* AIM OF THE TASK
On how many lines of the data below does the word "visible" appear? Reply with the number only.

Stored dataset items:
/---
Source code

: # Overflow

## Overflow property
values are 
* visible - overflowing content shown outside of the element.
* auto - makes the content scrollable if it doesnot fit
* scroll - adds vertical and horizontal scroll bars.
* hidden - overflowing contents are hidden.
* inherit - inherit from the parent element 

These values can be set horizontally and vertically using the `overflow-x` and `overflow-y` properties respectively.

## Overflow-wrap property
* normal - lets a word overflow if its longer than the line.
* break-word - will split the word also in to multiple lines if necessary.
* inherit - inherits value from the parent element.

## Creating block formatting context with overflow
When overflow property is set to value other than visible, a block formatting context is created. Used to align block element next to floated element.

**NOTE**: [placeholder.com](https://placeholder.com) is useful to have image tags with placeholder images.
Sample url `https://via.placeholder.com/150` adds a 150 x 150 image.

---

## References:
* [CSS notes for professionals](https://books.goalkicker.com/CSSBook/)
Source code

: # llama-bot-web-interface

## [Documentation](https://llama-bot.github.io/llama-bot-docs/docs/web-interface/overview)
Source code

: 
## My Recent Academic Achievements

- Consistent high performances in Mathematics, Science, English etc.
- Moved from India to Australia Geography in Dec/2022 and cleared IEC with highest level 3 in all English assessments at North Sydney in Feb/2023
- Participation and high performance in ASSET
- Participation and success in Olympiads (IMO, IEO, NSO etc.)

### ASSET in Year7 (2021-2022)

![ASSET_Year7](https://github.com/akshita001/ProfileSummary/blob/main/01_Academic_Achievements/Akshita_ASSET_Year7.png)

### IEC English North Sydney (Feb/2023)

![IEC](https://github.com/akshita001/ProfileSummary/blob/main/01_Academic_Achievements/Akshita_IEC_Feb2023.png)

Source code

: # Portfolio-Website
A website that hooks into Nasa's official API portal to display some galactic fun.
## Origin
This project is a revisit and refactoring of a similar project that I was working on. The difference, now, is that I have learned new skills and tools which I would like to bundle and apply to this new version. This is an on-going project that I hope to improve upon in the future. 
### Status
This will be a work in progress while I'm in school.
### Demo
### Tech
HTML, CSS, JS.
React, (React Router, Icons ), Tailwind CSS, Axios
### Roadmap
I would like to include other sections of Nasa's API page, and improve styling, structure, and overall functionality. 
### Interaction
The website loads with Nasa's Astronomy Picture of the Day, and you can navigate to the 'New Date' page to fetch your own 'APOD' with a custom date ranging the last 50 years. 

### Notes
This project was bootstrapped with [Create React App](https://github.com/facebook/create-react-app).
\---
/---
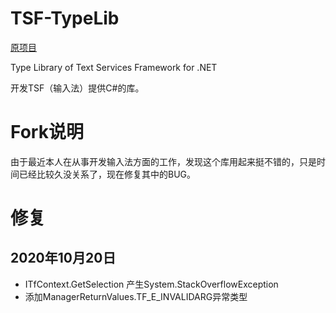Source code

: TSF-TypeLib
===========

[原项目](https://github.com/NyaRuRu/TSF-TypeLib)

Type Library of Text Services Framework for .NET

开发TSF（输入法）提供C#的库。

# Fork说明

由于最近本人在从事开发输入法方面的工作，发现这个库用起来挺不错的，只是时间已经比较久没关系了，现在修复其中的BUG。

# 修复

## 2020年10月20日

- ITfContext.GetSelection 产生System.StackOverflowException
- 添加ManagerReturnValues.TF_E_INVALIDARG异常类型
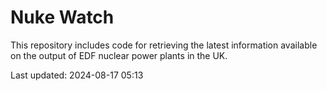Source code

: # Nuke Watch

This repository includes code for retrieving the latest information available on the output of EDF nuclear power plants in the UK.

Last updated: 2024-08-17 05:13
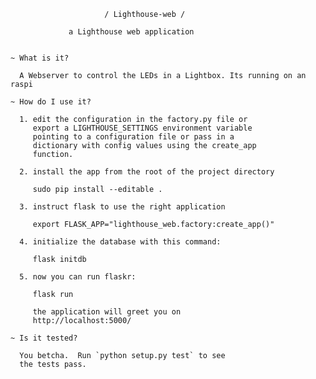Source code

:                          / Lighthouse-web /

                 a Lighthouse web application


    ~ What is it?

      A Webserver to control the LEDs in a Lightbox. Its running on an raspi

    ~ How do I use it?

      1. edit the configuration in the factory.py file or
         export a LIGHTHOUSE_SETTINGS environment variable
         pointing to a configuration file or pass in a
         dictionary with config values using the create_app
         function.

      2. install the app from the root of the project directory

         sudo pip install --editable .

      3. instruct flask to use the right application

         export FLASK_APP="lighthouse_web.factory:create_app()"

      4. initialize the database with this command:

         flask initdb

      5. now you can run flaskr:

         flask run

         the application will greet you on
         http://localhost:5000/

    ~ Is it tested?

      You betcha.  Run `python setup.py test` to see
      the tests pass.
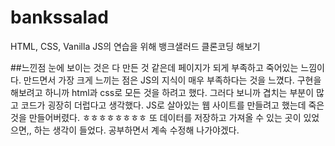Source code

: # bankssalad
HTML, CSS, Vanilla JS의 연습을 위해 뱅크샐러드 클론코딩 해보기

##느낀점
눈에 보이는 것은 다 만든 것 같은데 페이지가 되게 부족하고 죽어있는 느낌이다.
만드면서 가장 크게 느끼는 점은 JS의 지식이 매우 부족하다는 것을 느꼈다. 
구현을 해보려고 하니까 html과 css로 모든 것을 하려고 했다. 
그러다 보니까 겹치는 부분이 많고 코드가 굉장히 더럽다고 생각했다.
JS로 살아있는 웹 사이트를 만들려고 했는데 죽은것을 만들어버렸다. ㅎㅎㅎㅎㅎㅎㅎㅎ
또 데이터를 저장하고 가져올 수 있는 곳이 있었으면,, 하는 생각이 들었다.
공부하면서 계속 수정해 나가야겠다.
\---
/---
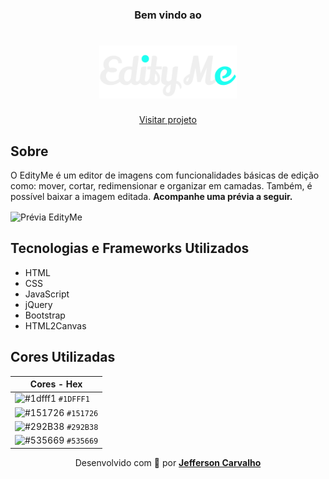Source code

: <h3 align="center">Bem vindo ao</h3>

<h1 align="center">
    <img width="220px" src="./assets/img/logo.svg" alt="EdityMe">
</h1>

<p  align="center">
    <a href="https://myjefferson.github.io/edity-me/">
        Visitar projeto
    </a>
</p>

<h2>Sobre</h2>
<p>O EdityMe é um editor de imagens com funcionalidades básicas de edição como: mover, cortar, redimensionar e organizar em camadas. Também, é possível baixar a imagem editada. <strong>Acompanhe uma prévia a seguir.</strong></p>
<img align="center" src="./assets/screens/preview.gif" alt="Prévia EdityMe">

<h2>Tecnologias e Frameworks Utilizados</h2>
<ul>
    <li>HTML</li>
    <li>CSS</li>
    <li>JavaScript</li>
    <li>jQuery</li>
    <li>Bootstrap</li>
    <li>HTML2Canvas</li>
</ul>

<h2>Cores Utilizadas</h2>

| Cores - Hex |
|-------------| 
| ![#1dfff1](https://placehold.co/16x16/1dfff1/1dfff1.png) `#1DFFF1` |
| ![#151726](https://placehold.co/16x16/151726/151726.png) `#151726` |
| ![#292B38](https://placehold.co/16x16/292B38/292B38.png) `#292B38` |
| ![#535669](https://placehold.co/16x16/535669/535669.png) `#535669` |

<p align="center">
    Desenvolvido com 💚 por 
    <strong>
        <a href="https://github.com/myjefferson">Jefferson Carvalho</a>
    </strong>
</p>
\---
* RESPONSE AREA
2